A Socially Distant Easter
On that day, our church drove into a local recreational center parking lot and celebrated our risen Savior. The local radio station was on-site to do a live broadcast of the service to the cars parked for worship. A team of volunteers had created a stage so everyone could see the pastors leading worship. A small team of musicians was socially distanced in a tent to the side of the stage to lead everyone in songs throughout the service. Our elders had been repurposed to the parking team, making sure every car was in place.
That morning, I got my toddlers dressed, and we loaded into our minivan to join everyone. We ate snacks and read books in the back while we waited for the service to begin. Once it did, all three of us crammed into the front two seats so we could see what was going on where my husband, one of the pastors, was leading worship. And just when it seemed that our Easter morning couldn’t be more different, it started to snow. We joined our church in honking our car horns instead of saying alleluia. We cheered when it was Dad’s turn to talk. We ate Easter treats and honked some more whenever a chorus of other cars was excited. We waved at church friends in the cars parked next to us.
What I love most about remembering that Easter morning is the reminder of how, by faith, we are connected to the Body of Christ, whether we are sitting in a church pew or worshiping from the front seat of our minivan. In gathering as God’s people, we joined the community of Christians throughout all time—Christians who have gathered for worship in many ways and many places and many circumstances.
I’ve recently found myself drawn to Hebrews 11. I’ve always known Hebrews 11 for the great list of how God’s people lived by faith. But through our new circumstances, I have found another beautiful theme— Hebrews 11 also commemorates people who were determined to worship in many and various ways. Noah worshiped on an ark after the whole world had been destroyed. Moses worshiped outside, next to a bush, and then later on top of a mountain. Enoch was still living when he was taken up into the realms of heavenly worship. Hebrews 11 and our time worshiping outside in our minivan reminds me of one important thing: our worship home is not in our church building but it is at the throne of the Lamb. This became so evident as we honked our alleluias last Easter morning. How beautiful it is that God has woven into His story a people who are determined to worship!

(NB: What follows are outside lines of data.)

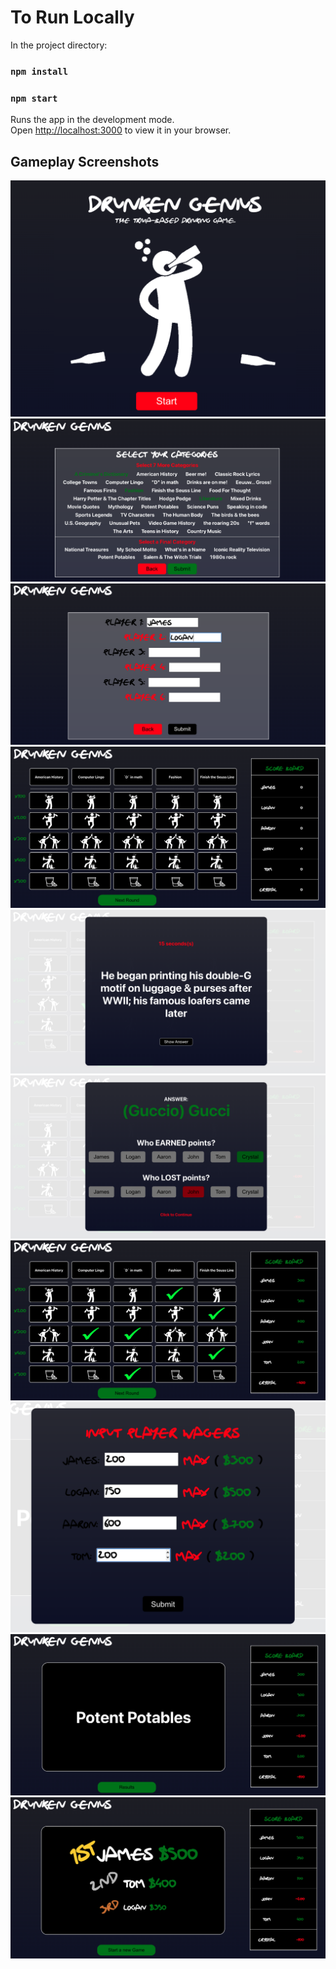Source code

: # To Run Locally

In the project directory:
### `npm install`
### `npm start`

Runs the app in the development mode.\
Open [http://localhost:3000](http://localhost:3000) to view it in your browser.

## Gameplay Screenshots
![Home Page](https://raw.githubusercontent.com/jdclark05/Drunken-Genius/main/gameplay-screenshots/1%20-%20intro-page.png)
![Category Selection](https://raw.githubusercontent.com/jdclark05/Drunken-Genius/main/gameplay-screenshots/2%20-%20category-selection.png)
![Player Input](https://raw.githubusercontent.com/jdclark05/Drunken-Genius/main/gameplay-screenshots/3%20-%20player-input.png)
![Gameboard](https://raw.githubusercontent.com/jdclark05/Drunken-Genius/main/gameplay-screenshots/4%20-%20gameboard.png)
![Question Modal](https://raw.githubusercontent.com/jdclark05/Drunken-Genius/main/gameplay-screenshots/5%20-%20question-modal.png)
![Answer Modal](https://raw.githubusercontent.com/jdclark05/Drunken-Genius/main/gameplay-screenshots/6%20-%20answer-modal.png)
![In-Play Gameboard](https://raw.githubusercontent.com/jdclark05/Drunken-Genius/main/gameplay-screenshots/7%20-%20selected-questions-gameboard.png)
![Final Round Player Wager Modal](https://raw.githubusercontent.com/jdclark05/Drunken-Genius/main/gameplay-screenshots/8%20-%20player-wager-modal.png)
![Final Round Gameboard](https://raw.githubusercontent.com/jdclark05/Drunken-Genius/main/gameplay-screenshots/9%20-%20final-round.png)
![Results Page](https://raw.githubusercontent.com/jdclark05/Drunken-Genius/main/gameplay-screenshots/10%20-%20results-page.png)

Worship Changes; God Is Constant
This year, we are able to worship with limited seating capacity, extra services, preregistration, masking, and social distancing in-person at our church. My toddlers, at ages four and two, are young enough that I think this may be the first Easter they will remember. Last year, they knew we didn’t usually go to church in our car but definitely would not have remembered their previous Easter worshiping with family at their grandpa and grandma’s church. As they continue to grow and make memories, I am looking forward to sharing with them the history of what worship has been like in their lives—how it has changed, how it has stayed the same, but most of all, how the faith they have been given through their Baptism has united them with the communion of saints, which has always been determined to worship in many and various ways.

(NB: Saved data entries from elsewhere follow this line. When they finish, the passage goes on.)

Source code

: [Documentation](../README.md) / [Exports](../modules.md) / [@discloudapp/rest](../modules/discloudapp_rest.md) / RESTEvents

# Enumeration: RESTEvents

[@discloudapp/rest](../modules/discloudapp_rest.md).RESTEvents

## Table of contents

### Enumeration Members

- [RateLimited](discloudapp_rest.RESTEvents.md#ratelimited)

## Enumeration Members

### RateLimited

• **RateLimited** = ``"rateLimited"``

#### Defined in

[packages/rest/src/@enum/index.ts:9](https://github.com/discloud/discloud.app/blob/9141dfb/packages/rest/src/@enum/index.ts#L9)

As we turn to God’s Word this month, we are going to walk through Hebrews 11. Hebrews 11:1 reminds us, “Now faith is the assurance of things hoped for, the conviction of things not seen.” And the rest of the chapter goes on to recount the faith and experiences of many who have gone before us. However you are worshiping this season, know that you are in good company—many of whom are listed in Hebrews 11. Know you are part of God’s story of worship that He has woven together. But more than that, know that this Easter, Jesus is still risen. He still reigns, we still have hope, and we are still His people.